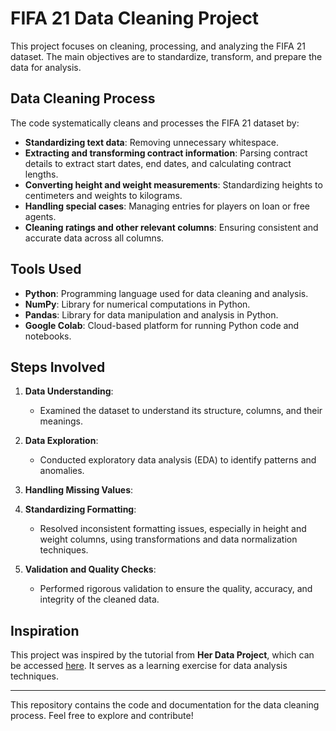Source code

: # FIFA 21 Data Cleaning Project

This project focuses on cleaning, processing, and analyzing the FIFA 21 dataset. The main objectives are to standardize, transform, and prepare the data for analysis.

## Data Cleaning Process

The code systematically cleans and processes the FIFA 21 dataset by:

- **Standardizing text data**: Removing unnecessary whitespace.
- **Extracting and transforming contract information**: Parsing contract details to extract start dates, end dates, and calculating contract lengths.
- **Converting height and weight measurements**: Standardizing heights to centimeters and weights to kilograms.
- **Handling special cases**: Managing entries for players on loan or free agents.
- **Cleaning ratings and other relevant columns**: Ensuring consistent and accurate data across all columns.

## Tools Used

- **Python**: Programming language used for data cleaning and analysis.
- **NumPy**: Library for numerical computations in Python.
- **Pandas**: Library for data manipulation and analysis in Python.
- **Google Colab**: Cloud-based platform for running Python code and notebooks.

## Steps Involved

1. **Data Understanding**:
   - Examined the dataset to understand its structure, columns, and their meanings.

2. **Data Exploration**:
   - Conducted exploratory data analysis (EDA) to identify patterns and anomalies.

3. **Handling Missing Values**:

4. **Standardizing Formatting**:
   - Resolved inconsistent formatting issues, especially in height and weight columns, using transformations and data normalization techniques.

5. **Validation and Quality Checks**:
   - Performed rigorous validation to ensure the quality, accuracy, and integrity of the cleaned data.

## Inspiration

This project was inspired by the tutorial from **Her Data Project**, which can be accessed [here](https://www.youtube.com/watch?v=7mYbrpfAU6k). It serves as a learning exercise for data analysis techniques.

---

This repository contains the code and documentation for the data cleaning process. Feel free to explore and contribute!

_____

Task prompt:
Using the data above, tally each line that has the string "height" and report only the sum.

Worked solution:
2